++++ RECORDS TO PROCESS ++++

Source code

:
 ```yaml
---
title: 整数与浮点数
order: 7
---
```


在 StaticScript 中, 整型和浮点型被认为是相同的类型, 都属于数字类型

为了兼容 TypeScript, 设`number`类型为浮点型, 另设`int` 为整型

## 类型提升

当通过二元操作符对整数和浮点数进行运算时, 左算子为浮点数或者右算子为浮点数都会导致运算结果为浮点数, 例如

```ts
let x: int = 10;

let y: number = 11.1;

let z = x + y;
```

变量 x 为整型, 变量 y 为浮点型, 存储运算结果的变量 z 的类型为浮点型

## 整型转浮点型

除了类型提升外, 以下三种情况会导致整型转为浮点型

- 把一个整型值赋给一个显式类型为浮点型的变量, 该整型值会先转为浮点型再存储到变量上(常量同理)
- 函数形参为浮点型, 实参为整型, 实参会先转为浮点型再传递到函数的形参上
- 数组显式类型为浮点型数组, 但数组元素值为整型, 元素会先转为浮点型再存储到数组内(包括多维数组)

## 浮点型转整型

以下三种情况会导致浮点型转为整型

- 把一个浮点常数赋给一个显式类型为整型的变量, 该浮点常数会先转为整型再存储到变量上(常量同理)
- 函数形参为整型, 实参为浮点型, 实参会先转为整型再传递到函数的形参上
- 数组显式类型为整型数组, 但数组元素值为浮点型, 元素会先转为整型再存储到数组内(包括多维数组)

++++

WHAT YOU NEED TO DO: What do the lines of the material read, from the first through the line with "- 函数形参为浮点型, 实参为整型, 实参会先转为浮点型再传递到函数的形参上"? Transcribe them exactly and stop there.

PROBLEM SOLUTION:
Source code

:
 ```yaml
---
title: 整数与浮点数
order: 7
---
```


在 StaticScript 中, 整型和浮点型被认为是相同的类型, 都属于数字类型

为了兼容 TypeScript, 设`number`类型为浮点型, 另设`int` 为整型

## 类型提升

当通过二元操作符对整数和浮点数进行运算时, 左算子为浮点数或者右算子为浮点数都会导致运算结果为浮点数, 例如

```ts
let x: int = 10;

let y: number = 11.1;

let z = x + y;
```

变量 x 为整型, 变量 y 为浮点型, 存储运算结果的变量 z 的类型为浮点型

## 整型转浮点型

除了类型提升外, 以下三种情况会导致整型转为浮点型

- 把一个整型值赋给一个显式类型为浮点型的变量, 该整型值会先转为浮点型再存储到变量上(常量同理)
- 函数形参为浮点型, 实参为整型, 实参会先转为浮点型再传递到函数的形参上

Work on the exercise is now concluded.